= What you need to do =
Go through the data below and gather each line containing "subseteq".

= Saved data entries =
--

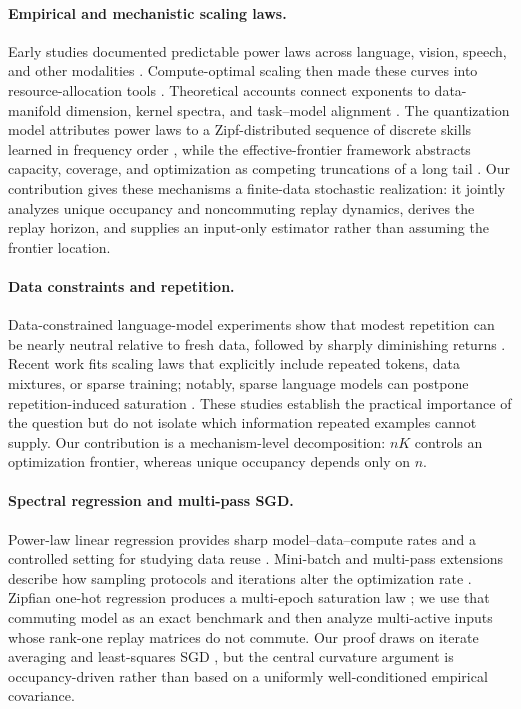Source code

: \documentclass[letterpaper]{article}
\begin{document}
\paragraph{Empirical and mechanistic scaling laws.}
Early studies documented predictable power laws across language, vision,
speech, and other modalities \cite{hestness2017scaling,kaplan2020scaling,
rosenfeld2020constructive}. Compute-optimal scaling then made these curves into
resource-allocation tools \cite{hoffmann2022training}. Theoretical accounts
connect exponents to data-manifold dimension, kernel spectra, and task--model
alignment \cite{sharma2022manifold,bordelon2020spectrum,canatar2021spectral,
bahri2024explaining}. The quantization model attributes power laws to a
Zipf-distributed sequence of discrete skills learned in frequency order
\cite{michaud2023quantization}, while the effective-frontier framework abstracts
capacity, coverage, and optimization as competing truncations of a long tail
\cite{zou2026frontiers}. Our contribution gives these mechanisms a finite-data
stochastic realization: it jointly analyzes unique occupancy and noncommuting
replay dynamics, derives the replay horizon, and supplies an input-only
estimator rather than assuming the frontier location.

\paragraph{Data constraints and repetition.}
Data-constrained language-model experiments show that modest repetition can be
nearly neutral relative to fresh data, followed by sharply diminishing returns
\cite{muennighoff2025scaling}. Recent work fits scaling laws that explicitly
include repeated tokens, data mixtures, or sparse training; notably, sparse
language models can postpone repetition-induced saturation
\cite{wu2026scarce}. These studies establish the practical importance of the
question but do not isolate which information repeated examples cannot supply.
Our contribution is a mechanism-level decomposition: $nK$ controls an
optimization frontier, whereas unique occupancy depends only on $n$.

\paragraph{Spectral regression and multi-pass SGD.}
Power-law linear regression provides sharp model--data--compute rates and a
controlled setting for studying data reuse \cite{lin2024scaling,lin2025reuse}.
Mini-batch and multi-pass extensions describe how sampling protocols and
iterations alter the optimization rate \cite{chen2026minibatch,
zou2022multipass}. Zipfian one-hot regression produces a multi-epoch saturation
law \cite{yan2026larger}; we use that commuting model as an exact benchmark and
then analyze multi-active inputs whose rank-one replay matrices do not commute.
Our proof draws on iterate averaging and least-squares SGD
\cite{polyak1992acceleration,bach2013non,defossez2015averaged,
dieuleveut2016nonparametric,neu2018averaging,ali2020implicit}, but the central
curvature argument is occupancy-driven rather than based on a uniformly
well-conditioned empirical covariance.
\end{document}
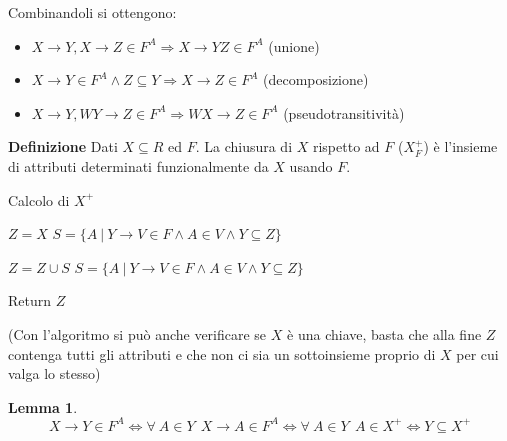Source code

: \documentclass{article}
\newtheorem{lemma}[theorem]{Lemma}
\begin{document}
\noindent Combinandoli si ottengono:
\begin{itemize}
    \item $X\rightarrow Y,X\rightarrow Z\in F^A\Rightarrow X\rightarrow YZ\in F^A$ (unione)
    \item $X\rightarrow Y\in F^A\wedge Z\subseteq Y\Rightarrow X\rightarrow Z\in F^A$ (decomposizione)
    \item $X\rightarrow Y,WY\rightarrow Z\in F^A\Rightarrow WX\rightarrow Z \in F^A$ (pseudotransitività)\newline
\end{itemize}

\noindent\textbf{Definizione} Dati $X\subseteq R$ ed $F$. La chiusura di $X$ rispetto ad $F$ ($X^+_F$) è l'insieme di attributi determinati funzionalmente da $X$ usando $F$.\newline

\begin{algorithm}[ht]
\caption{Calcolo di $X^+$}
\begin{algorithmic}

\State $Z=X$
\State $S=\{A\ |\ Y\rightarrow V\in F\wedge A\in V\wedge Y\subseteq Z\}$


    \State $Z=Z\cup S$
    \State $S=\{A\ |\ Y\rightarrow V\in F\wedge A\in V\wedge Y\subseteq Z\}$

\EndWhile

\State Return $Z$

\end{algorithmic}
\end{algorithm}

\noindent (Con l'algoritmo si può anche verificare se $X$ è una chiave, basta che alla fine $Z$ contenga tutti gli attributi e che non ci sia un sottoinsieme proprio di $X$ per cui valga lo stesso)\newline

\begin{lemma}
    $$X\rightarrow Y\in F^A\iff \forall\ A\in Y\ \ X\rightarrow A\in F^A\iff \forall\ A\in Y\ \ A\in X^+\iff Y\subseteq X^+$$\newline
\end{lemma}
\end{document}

--

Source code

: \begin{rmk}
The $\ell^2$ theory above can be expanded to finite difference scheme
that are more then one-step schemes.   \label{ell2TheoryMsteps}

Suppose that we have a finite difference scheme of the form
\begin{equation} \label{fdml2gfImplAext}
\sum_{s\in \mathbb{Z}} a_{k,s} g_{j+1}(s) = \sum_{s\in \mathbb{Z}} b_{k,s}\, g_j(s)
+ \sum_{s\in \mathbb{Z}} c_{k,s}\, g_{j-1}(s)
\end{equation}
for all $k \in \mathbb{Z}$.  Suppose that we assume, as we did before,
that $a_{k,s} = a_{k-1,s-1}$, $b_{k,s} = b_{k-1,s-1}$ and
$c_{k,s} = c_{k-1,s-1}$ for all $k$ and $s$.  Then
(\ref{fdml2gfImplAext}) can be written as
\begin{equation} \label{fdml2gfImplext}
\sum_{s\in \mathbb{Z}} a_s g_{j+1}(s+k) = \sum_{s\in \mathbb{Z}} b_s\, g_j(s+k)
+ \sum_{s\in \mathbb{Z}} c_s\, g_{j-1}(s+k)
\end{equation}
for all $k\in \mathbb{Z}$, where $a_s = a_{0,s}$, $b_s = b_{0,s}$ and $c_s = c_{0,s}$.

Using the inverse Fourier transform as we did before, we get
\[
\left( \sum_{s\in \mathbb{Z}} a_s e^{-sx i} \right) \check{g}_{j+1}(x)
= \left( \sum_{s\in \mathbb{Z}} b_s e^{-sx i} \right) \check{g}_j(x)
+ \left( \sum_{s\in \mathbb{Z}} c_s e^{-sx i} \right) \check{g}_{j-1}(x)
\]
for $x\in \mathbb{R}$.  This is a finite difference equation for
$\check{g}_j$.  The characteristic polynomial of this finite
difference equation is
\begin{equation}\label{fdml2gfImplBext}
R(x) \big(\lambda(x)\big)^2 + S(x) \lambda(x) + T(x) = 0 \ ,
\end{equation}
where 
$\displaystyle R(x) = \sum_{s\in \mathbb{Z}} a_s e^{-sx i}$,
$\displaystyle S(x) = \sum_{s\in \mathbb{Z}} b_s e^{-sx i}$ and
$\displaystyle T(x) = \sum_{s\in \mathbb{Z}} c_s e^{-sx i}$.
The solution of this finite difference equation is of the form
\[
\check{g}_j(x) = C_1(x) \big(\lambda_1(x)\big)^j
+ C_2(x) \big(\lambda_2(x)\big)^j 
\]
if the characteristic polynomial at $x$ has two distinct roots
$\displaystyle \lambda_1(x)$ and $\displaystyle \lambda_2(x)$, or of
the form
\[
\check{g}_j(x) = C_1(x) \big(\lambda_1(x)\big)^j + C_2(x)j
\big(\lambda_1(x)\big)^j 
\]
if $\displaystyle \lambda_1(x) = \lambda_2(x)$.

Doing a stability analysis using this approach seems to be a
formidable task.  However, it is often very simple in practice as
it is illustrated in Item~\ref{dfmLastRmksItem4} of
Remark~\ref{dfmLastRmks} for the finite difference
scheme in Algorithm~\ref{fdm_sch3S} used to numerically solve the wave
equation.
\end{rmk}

--

= Response below =
    \item $X\rightarrow Y\in F^A\wedge Z\subseteq Y\Rightarrow X\rightarrow Z\in F^A$ (decomposizione)
\noindent\textbf{Definizione} Dati $X\subseteq R$ ed $F$. La chiusura di $X$ rispetto ad $F$ ($X^+_F$) è l'insieme di attributi determinati funzionalmente da $X$ usando $F$.\newline
\State $S=\{A\ |\ Y\rightarrow V\in F\wedge A\in V\wedge Y\subseteq Z\}$
    \State $S=\{A\ |\ Y\rightarrow V\in F\wedge A\in V\wedge Y\subseteq Z\}$
    $$X\rightarrow Y\in F^A\iff \forall\ A\in Y\ \ X\rightarrow A\in F^A\iff \forall\ A\in Y\ \ A\in X^+\iff Y\subseteq X^+$$\newline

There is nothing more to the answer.